Consider the problem of Americans’ relationship with taxes.  From the perspective of “polarity management,” having taxes and not having taxes are polar opposites. In practice, those polar opposites have historically led to something like this:

·       Taxes are needed to run government so we have them.  But people don’t want to be taxed.

·       When taxes become too burdensome, they create a backlash of anger and distrust of government. 

·       That backlash energizes those who hate taxation.  They demand efforts to rein in an out-of-control government. 

·       If those efforts succeed too well, tax cuts, failure to monitor noncompliance and cuts to tax collection efforts grow.

·       The result of that is that revenue drops.  Government can’t do everything citizens want – and that backlash leads to cutting services.

·       Americans upset that the loss of needed services is unacceptable then demand tax increases – and the cycle will soon start again.

We can see this, of course, in legislation which Democrats passed to increase the IRS budget so they can collect more revenue and in Republican pledges to cut the IRS budget so the agency stops going after taxpayers. 

Viewed from Johnson’s perspective, several conclusions for managing polarities follow from such examples:

·       Significant social issues are polarized.
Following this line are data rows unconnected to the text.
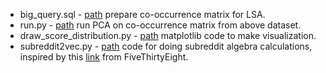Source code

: - big_query.sql - [path](https://github.com/chocoluffy/redditQA/tree/master/8-Time-Series) prepare co-occurrence matrix for LSA.
- run.py - [path](https://github.com/chocoluffy/redditQA/blob/master/6-Word2Vec/subreddit_map/run.py) run PCA on co-occurrence matrix from above dataset.
- draw_score_distribution.py - [path](https://github.com/chocoluffy/redditQA/blob/master/6-Word2Vec/score_analysis/draw_score_distribution.py) matplotlib code to make visualization. 
- subreddit2vec.py - [path](https://github.com/chocoluffy/redditQA/blob/master/6-Word2Vec/subreddit2vec.py) code for doing subreddit algebra calculations, inspired by this [link](https://fivethirtyeight.com/features/dissecting-trumps-most-rabid-online-following/) from FiveThirtyEight.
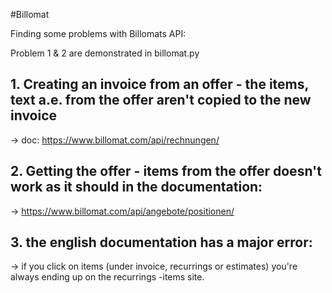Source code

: #Billomat

Finding some problems with Billomats API:

Problem 1 & 2 are demonstrated in billomat.py

## 1. Creating an invoice from an offer - the items, text a.e. from the offer aren't copied to the new invoice
-> doc: https://www.billomat.com/api/rechnungen/

## 2. Getting the offer - items from the offer doesn't work as it should in the documentation: 
-> https://www.billomat.com/api/angebote/positionen/ 

## 3. the english documentation has a major error: 
-> if you click on items (under invoice, recurrings or estimates) you're always ending up on the recurrings -items site. 
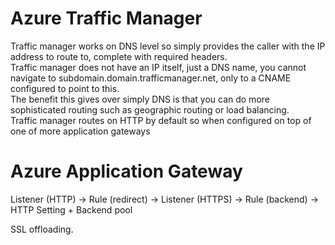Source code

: # Azure Traffic Manager

Traffic manager works on DNS level so simply provides the caller with the IP address to route to, complete with required headers.  
Traffic manager does not have an IP itself, just a DNS name, you cannot navigate to subdomain.domain.trafficmanager.net, only to a CNAME configured to point to this.  
The benefit this gives over simply DNS is that you can do more sophisticated routing such as geographic routing or load balancing.  
Traffic manager routes on HTTP by default so when configured on top of one of more application gateways

# Azure Application Gateway

Listener (HTTP) -> Rule (redirect) -> Listener (HTTPS) -> Rule (backend) -> HTTP Setting + Backend pool

SSL offloading.
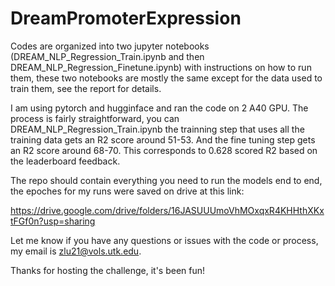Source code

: # DreamPromoterExpression

Codes are organized into two jupyter notebooks (DREAM_NLP_Regression_Train.ipynb and then DREAM_NLP_Regression_Finetune.ipynb) with instructions on how to run them, these two notebooks are mostly the same except for the data used to train them, see the report for details.

I am using pytorch and hugginface and ran the code on 2 A40 GPU. The process is fairly straightforward, you can DREAM_NLP_Regression_Train.ipynb the trainning step that uses all the training data gets an R2 score around 51-53. And the fine tuning step gets an R2 score around 68-70. This corresponds to 0.628 scored R2 based on the leaderboard feedback.

The repo should contain everything you need to run the models end to end, the epoches for my runs were saved on drive at this link:

https://drive.google.com/drive/folders/16JASUUUmoVhMOxqxR4KHHthXKxtFGf0n?usp=sharing

Let me know if you have any questions or issues with the code or process, my email is zlu21@vols.utk.edu.

Thanks for hosting the challenge, it's been fun!


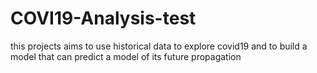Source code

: # COVI19-Analysis-test
this projects aims to use historical data to explore covid19 and to build a model that can predict a model of its future propagation
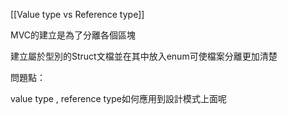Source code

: [[Value type vs Reference type]]

MVC的建立是為了分離各個區塊

建立屬於型別的Struct文檔並在其中放入enum可使檔案分離更加清楚

問題點：

value type , reference type如何應用到設計模式上面呢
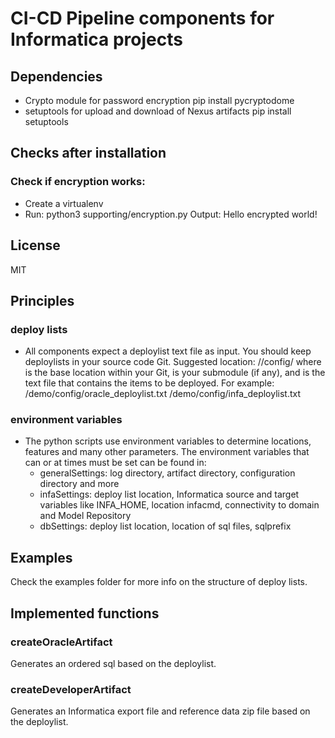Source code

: # CI-CD Pipeline components for Informatica projects

## Dependencies
* Crypto module for password encryption
	pip install pycryptodome
* setuptools for upload and download of Nexus artifacts
	pip install setuptools

## Checks after installation
### Check if encryption works:
- Create a virtualenv
- Run:  python3 supporting/encryption.py
  Output: Hello encrypted world!


## License
MIT

## Principles
### deploy lists
* All components expect a deploylist text file as input. You should keep deploylists in your source code Git. Suggested location:
<root>/<feature>/config/<deploylist> where <root> is the base location within your Git, <feature> is your submodule (if any), and <deploylist> is the text file that contains the items to be deployed.
  For example:
  <myGit>/demo/config/oracle_deploylist.txt
  <myGit>/demo/config/infa_deploylist.txt
    
### environment variables
* The python scripts use environment variables to determine locations, features and many other parameters. The environment variables that can or at times must be set can be found in:
  * generalSettings: log directory, artifact directory, configuration directory and more
  * infaSettings: deploy list location, Informatica source and target variables like INFA_HOME, location infacmd, connectivity to domain and Model Repository
  * dbSettings: deploy list location, location of sql files, sqlprefix


## Examples
Check the examples folder for more info on the structure of deploy lists.

## Implemented functions
### createOracleArtifact
Generates an ordered sql based on the deploylist.

### createDeveloperArtifact
Generates an Informatica export file and reference data zip file based on the deploylist.
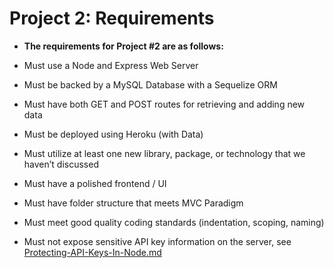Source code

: # Project 2: Requirements

* **The requirements for Project #2 are as follows:**

* Must use a Node and Express Web Server

* Must be backed by a MySQL Database with a Sequelize ORM  

* Must have both GET and POST routes for retrieving and adding new data

* Must be deployed using Heroku (with Data)

* Must utilize at least one new library, package, or technology that we haven’t discussed

* Must have a polished frontend / UI 

* Must have folder structure that meets MVC Paradigm

* Must meet good quality coding standards (indentation, scoping, naming)

* Must not expose sensitive API key information on the server, see [Protecting-API-Keys-In-Node.md](../../../../01-Class-Content/10-nodejs/03-Supplemental/Protecting-API-Keys-In-Node.md)

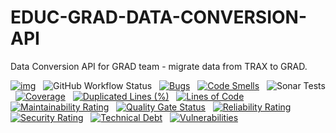 # EDUC-GRAD-DATA-CONVERSION-API
Data Conversion API for GRAD team - migrate data from TRAX to GRAD.

[![img](https://img.shields.io/badge/Lifecycle-Experimental-339999)](https://github.com/bcgov/repomountie/blob/master/doc/lifecycle-badges.md) &nbsp;
![GitHub Workflow Status](https://img.shields.io/github/workflow/status/bcgov/educ-grad-data-conversion-api/Build) &nbsp; 
[![Bugs](https://sonarcloud.io/api/project_badges/measure?project=educ-grad-data-conversion-api&metric=bugs)](https://sonarcloud.io/summary/new_code?id=educ-grad-data-conversion-api) &nbsp;
[![Code Smells](https://sonarcloud.io/api/project_badges/measure?project=educ-grad-data-conversion-api&metric=code_smells)](https://sonarcloud.io/summary/new_code?id=educ-grad-data-conversion-api) &nbsp;
![Sonar Tests](https://img.shields.io/sonar/tests/educ-grad-data-conversion-api?compact_message&server=https%3A%2F%2Fsonarcloud.io) &nbsp;
[![Coverage](https://sonarcloud.io/api/project_badges/measure?project=educ-grad-data-conversion-api&metric=coverage)](https://sonarcloud.io/summary/new_code?id=educ-grad-data-conversion-api) &nbsp;
[![Duplicated Lines (%)](https://sonarcloud.io/api/project_badges/measure?project=educ-grad-data-conversion-api&metric=duplicated_lines_density)](https://sonarcloud.io/summary/new_code?id=educ-grad-data-conversion-api) &nbsp;
[![Lines of Code](https://sonarcloud.io/api/project_badges/measure?project=educ-grad-data-conversion-api&metric=ncloc)](https://sonarcloud.io/summary/new_code?id=educ-grad-data-conversion-api) &nbsp;
[![Maintainability Rating](https://sonarcloud.io/api/project_badges/measure?project=educ-grad-data-conversion-api&metric=sqale_rating)](https://sonarcloud.io/summary/new_code?id=educ-grad-data-conversion-api) &nbsp;
[![Quality Gate Status](https://sonarcloud.io/api/project_badges/measure?project=educ-grad-data-conversion-api&metric=alert_status)](https://sonarcloud.io/summary/new_code?id=educ-grad-data-conversion-api) &nbsp;
[![Reliability Rating](https://sonarcloud.io/api/project_badges/measure?project=educ-grad-data-conversion-api&metric=reliability_rating)](https://sonarcloud.io/summary/new_code?id=educ-grad-data-conversion-api) &nbsp;
[![Security Rating](https://sonarcloud.io/api/project_badges/measure?project=educ-grad-data-conversion-api&metric=security_rating)](https://sonarcloud.io/summary/new_code?id=educ-grad-data-conversion-api) &nbsp;
[![Technical Debt](https://sonarcloud.io/api/project_badges/measure?project=educ-grad-data-conversion-api&metric=sqale_index)](https://sonarcloud.io/summary/new_code?id=educ-grad-data-conversion-api) &nbsp;
[![Vulnerabilities](https://sonarcloud.io/api/project_badges/measure?project=educ-grad-data-conversion-api&metric=vulnerabilities)](https://sonarcloud.io/summary/new_code?id=educ-grad-data-conversion-api) &nbsp;

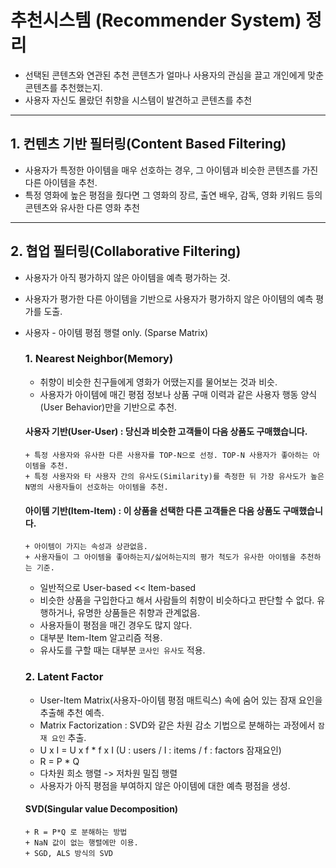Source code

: 추천시스템 (Recommender System) 정리
===================================
- 선택된 콘텐츠와 연관된 추천 콘텐츠가 얼마나 사용자의 관심을 끌고 개인에게 맞춘 콘텐츠를 추천했는지.
- 사용자 자신도 몰랐던 취향을 시스템이 발견하고 콘텐츠를 추천

* * *

## 1. 컨텐츠 기반 필터링(Content Based Filtering)
* 사용자가 특정한 아이템을 매우 선호하는 경우, 그 아이템과 비슷한 콘텐츠를 가진 다른 아이템을 추천.
* 특정 영화에 높은 평점을 줬다면 그 영화의 장르, 출연 배우, 감독, 영화 키워드 등의 콘텐츠와 유사한 다른 영화 추천

* * *
## 2. 협업 필터링(Collaborative Filtering)
* 사용자가 아직 평가하지 않은 아이템을 예측 평가하는 것.
* 사용자가 평가한 다른 아이템을 기반으로 사용자가 평가하지 않은 아이템의 예측 평가를 도출.
* 사용자 - 아이템 평점 행렬 only. (Sparse Matrix)

  ### 1. Nearest Neighbor(Memory)
    - 취향이 비슷한 친구들에게 영화가 어땠는지를 물어보는 것과 비슷.
    - 사용자가 아이템에 매긴 평점 정보나 상품 구매 이력과 같은 사용자 행동 양식(User Behavior)만을 기반으로 추천.
    #### 사용자 기반(User-User) : 당신과 비슷한 고객들이 다음 상품도 구매했습니다. 
      + 특정 사용자와 유사한 다른 사용자를 TOP-N으로 선정. TOP-N 사용자가 좋아하는 아이템을 추천.
      + 특정 사용자와 타 사용자 간의 유사도(Similarity)를 측정한 뒤 가장 유사도가 높은 N명의 사용자들이 선호하는 아이템을 추천.
      
    #### 아이템 기반(Item-Item) : 이 상품을 선택한 다른 고객들은 다음 상품도 구매했습니다.
      + 아이템이 가지는 속성과 상관없음.
      + 사용자들이 그 아이템을 좋아하는지/싫어하는지의 평가 척도가 유사한 아이템을 추천하는 기준.

    - 일반적으로 User-based << Item-based
    - 비슷한 상품을 구입한다고 해서 사람들의 취향이 비슷하다고 판단할 수 없다. 유행하거나, 유명한 상품들은 취향과 관계없음.
    - 사용자들이 평점을 매긴 경우도 많지 않다.
    - 대부분 Item-Item 알고리즘 적용.
    - 유사도를 구할 때는 대부분 `코사인 유사도` 적용.
  
  ### 2. Latent Factor
    - User-Item Matrix(사용자-아이템 평점 매트릭스) 속에 숨어 있는 잠재 요인을 추출해 추천 예측.
    - Matrix Factorization : SVD와 같은 차원 감소 기법으로 분해하는 과정에서 `잠재 요인` 추출.
    - U x I = U x f * f x I (U : users / I : items / f : factors 잠재요인)
    -   R   =   P   *   Q
    - 다차원 희소 행렬 -> 저차원 밀집 행렬
    - 사용자가 아직 평점을 부여하지 않은 아이템에 대한 예측 평점을 생성.
    #### SVD(Singular value Decomposition)
      + R = P*Q 로 분해하는 방법
      + NaN 값이 없는 행렬에만 이용.
      + SGD, ALS 방식의 SVD
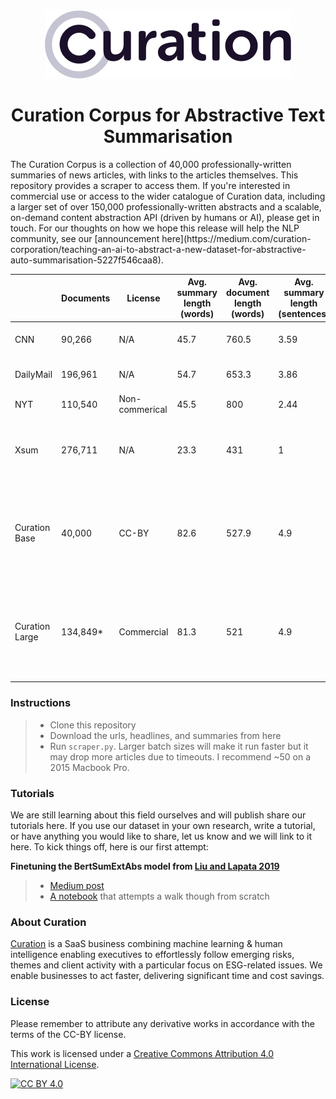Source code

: <p align="center">
    <br>
    <img src="curationlogo.png" href="https://curationcorp.com"/>
    <br>
</p>

<h1 align="center">Curation Corpus for Abstractive Text Summarisation</h1>
The Curation Corpus is a collection of 40,000 professionally-written summaries of news articles, with links to the articles themselves. This repository provides a scraper to access them. If you're interested in commercial use or access to the wider catalogue of Curation data, including a larger set of over 150,000 professionally-written abstracts and a scalable, on-demand content abstraction API (driven by humans or AI), please get in touch. For our thoughts on how we hope this release will help the NLP community, see our [announcement here](https://medium.com/curation-corporation/teaching-an-ai-to-abstract-a-new-dataset-for-abstractive-auto-summarisation-5227f546caa8). 

||Documents|License|Avg. summary length (words)|Avg. document length (words)|Avg. summary length (sentences)|Avg. document length (sentences)|Type|
|--- |--- |--- |--- |--- |--- |--- |--- |
|CNN|90,266|N/A|45.7|760.5|3.59|34|Implied by "summary" box|
|DailyMail|196,961|N/A|54.7|653.3|3.86|29.3|Implied by bullets below headline|
|NYT|110,540|Non-commerical|45.5|800|2.44|35.6|Abstractive summary|
|Xsum|276,711|N/A|23.3|431|1|19.7|Single sentence answering "what is this article about?"|
|Curation Base|40,000|CC-BY|82.6|527.9|4.9|27.4|Professionally written and edited standalone summary intended to be understood by itself|
|Curation Large|134,849*|Commercial|81.3|521|4.9|27|Professionally written and edited standalone summary intended to be understood by itself

### Instructions
> * Clone this repository
> * Download the urls, headlines, and summaries from here
> * Run `scraper.py`. Larger batch sizes will make it run faster but it may drop more articles due to timeouts. I recommend ~50 on a 2015 Macbook Pro. 

### Tutorials
We are still learning about this field ourselves and will publish share our tutorials here. If you use our dataset in your own research, write a tutorial, or have anything you would like to share, let us know and we will link to it here. To kick things off, here is our first attempt: 

**Finetuning the BertSumExtAbs model from [Liu and Lapata 2019](https://arxiv.org/abs/1908.08345)**
> * [Medium post](https://medium.com/curation-corporation/fine-tuning-bert-for-abstractive-summarisation-with-the-curation-dataset-79ea4b40a923)
> * [A notebook](https://github.com/CurationCorp/summarisation/tree/master/finetuning-bertextabs) that attempts a walk though from scratch

### About Curation
[Curation](https://curationcorp.com) is a SaaS business combining machine learning & human intelligence enabling executives to effortlessly follow emerging risks, themes and client activity with a particular focus on ESG-related issues. We enable businesses to act faster, delivering significant time and cost savings.

### License
Please remember to attribute any derivative works in accordance with the terms of the CC-BY license. 

This work is licensed under a [Creative Commons Attribution 4.0 International
License][cc-by].

[![CC BY 4.0][cc-by-image]][cc-by]

[cc-by]: http://creativecommons.org/licenses/by/4.0/
[cc-by-image]: https://i.creativecommons.org/l/by/4.0/88x31.png
[cc-by-shield]: https://img.shields.io/badge/License-CC%20BY%204.0-lightgrey.svg
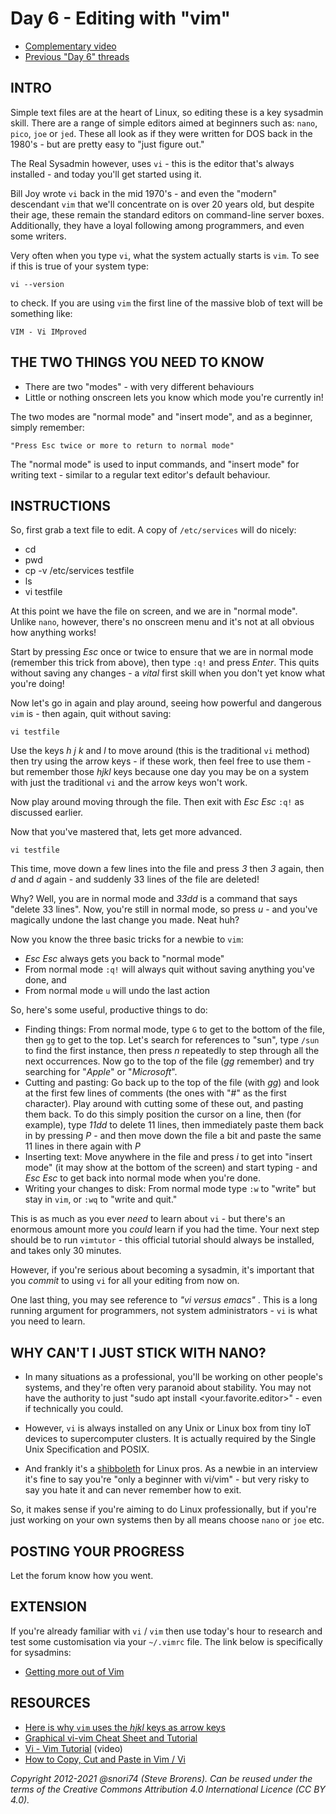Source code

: # Day 6 - Editing with "vim"

* [Complementary video](https://youtu.be/dNd3BvJNDIo)
* [Previous "Day 6" threads](https://www.reddit.com/r/linuxupskillchallenge/search/?q=Day%206&restrict_sr=1)

## INTRO

Simple text files are at the heart of Linux, so editing these is a key sysadmin skill. There are a range of simple editors aimed at beginners such as: `nano`, `pico`, `joe` or `jed`. These all look as if they were written for DOS back in the 1980's - but are pretty easy to "just figure out."

The Real Sysadmin however, uses `vi` - this is the editor that's always installed - and today you'll get started using it.

Bill Joy wrote `vi` back in the mid 1970's - and even the "modern" descendant `vim` that we'll concentrate on is over 20 years old, but despite their age, these remain the standard editors on command-line server boxes. Additionally, they have a loyal following among programmers, and even some writers.

Very often when you type `vi`, what the system actually starts is `vim`. To see if this is true of your system type:

`vi --version`

to check. If you are using `vim` the first line of the massive blob of
text will be something like:

`VIM - Vi IMproved`

## THE TWO THINGS YOU NEED TO KNOW

* There are two "modes" - with very different behaviours
* Little or nothing onscreen lets you know which mode you're currently in!

The two modes are "normal mode" and "insert mode", and as a beginner, simply remember:

`"Press Esc twice or more to return to normal mode"`

The "normal mode" is used to input commands, and "insert mode" for writing text - similar to a regular text editor's default behaviour.

## INSTRUCTIONS

So, first grab a text file to edit. A copy of `/etc/services` will do nicely:

* cd
* pwd
* cp -v /etc/services testfile
* ls
* vi testfile

At this point we have the file on screen, and we are in "normal mode". Unlike `nano`, however, there's no onscreen menu and it's not at all obvious how anything works!

Start by pressing _Esc_ once or twice to ensure that we are in normal mode (remember this trick from above), then type `:q!` and press _Enter_. This quits without saving any changes - a _vital_ first skill when you don't yet know what you're doing!

Now let's go in again and play around, seeing how powerful and dangerous `vim` is - then again, quit without saving:

`vi testfile`

Use the keys _h_ _j_ _k_ and _l_ to move around (this is the traditional `vi` method) then try using the arrow keys - if these work, then feel free to use them - but remember those _hjkl_ keys because one day you may be on a system with just the traditional `vi` and the arrow keys won't work.

Now play around moving through the file. Then exit with _Esc_ _Esc_ `:q!` as discussed earlier.

Now that you've mastered that, lets get more advanced.

`vi testfile`

This time, move down a few lines into the file and press _3_ then _3_ again, then _d_ and _d_ again - and suddenly 33 lines of the file are deleted!

Why? Well, you are in normal mode and _33dd_ is a command that says "delete 33 lines". Now, you're still in normal mode, so press _u_ - and you've magically undone the last change you made. Neat huh?

Now you know the three basic tricks for a newbie to `vim`:

* _Esc_ _Esc_ always gets you back to "normal mode"
* From normal mode  `:q!` will always quit without saving anything you've done, and
* From normal mode `u` will undo the last action

So, here's some useful, productive things to do:

* Finding things: From normal mode, type `G` to get to the bottom of the file, then `gg` to get to the top. Let's search for references to "sun", type `/sun` to find the first instance, then press _n_ repeatedly to step through all the next occurrences. Now go to the top of the file (_gg_ remember) and try searching for "_Apple_" or "_Microsoft_".
* Cutting and pasting: Go back up to the top of the file (with _gg_) and look at the first few lines of comments (the ones with "#" as the first character).  Play around with cutting some of these out, and pasting them back. To do this simply position the cursor on a line, then (for example),  type _11dd_ to delete 11 lines, then immediately paste them back in by pressing _P_ - and then move down the file a bit and paste the same 11 lines in there again with _P_
* Inserting text: Move anywhere in the file and press _i_ to get into "insert mode" (it may show at the bottom of the screen) and start typing - and _Esc_ _Esc_ to get back into normal mode when you're done.
* Writing your changes to disk: From normal mode type `:w` to "write" but stay in `vim`, or `:wq` to "write and quit."

This is as much as you ever _need_ to learn about `vi` - but there's an enormous amount more you _could_ learn if you had the time. Your next step should be to run `vimtutor` - this official tutorial should always be installed, and takes only 30 minutes.

However, if you're serious about becoming a sysadmin, it's important that you _commit_ to using `vi` for all your editing from now on.

One last thing, you may see reference to _"vi versus emacs"_ . This is a long running argument for programmers, not system administrators - `vi` is what you need to learn.

## WHY CAN'T I JUST STICK WITH NANO?

* In many situations as a professional, you'll be working on other people's systems, and they're often very paranoid about stability. You may not have the authority to just "sudo apt install <your.favorite.editor>" - even if technically you could.

* However, `vi` is always installed on any Unix or Linux box from tiny IoT devices to supercomputer clusters. It is actually required by the Single Unix Specification and POSIX.

* And frankly it's a [shibboleth](https://en.wikipedia.org/wiki/Shibboleth) for Linux pros. As a newbie in an interview it's fine to say you're "only a beginner with vi/vim" - but very risky to say you hate it and can never remember how to exit.

So, it makes sense if you're aiming to do Linux professionally, but if you're just working on your own systems then by all means choose `nano` or `joe` etc.

## POSTING YOUR PROGRESS

Let the forum know how you went.

## EXTENSION

If you're already familiar with `vi` / `vim` then use today's hour to research and test some customisation via your `~/.vimrc` file. The link below is specifically for sysadmins:

* [Getting more out of Vim](https://www.linux.com/news/sysadmin-sysadmin-getting-more-out-vim)

## RESOURCES

* [Here is why `vim` uses the _hjkl_ keys as arrow keys](http://www.catonmat.net/blog/why-vim-uses-hjkl-as-arrow-keys/)
* [Graphical vi-vim Cheat Sheet and Tutorial](http://www.viemu.com/a_vi_vim_graphical_cheat_sheet_tutorial.html)
* [Vi - Vim Tutorial](http://www.youtube.com/watch?v=71YTkxUNwmg) (video)
* [How to Copy, Cut and Paste in Vim / Vi](https://linuxize.com/post/how-to-copy-cut-paste-in-vim/)

*Copyright 2012-2021 @snori74 (Steve Brorens). Can be reused under the terms of the Creative Commons Attribution 4.0 International Licence (CC BY 4.0).*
·       Each pole has pluses and minuses – strengths and downsides.

·       Overuse of the strengths of either pole increases the likelihood of its downsides.

·       When those downsides surface, they lead to a push for the opposite pole.

·       Since both poles have some merit, the goal of polarity management is not to find a winner but to achieve as much of the benefits of each pole while minimizing its downsides.

·       Such management requires creativity and compromise, not all-out partisan warfare aimed at winning.  

There can be no conclusive victory on guns, immigration or any many other contentious issue because each claimed victory plants the seeds of opposition.  The “loser” gets fired up. Roe v. Wade did not end opposition to abortion nor will the Dobbs decision end the fight for reproductive choice.  Viewed from the standpoint of polarity management, the sad outcome of both is that the two sides don’t try to find the “sweet spot” that reduces the need for abortions, protects and supports all babies yet does not deny women control over their health.  If we doubt that such policies are possible, we underestimate our creativity and the potential of democracy.

In the Constitutional Convention, the polarity was managed by creating “federalism” in which both the states and the national government had power – and the ability to restrain and hold each other accountable.  This was not a “solution.”  Polarities don’t have solutions.  But it was a vehicle allowing a country to form and grow. 

Admittedly, there are some issues which can only be resolved by eventual victory, such as abolishing slavery and extending the franchise to women.  Yet we fool ourselves – and consign ourselves to needless issue warfare - when we treat every issue as a problem for which our own solution as the one that must win.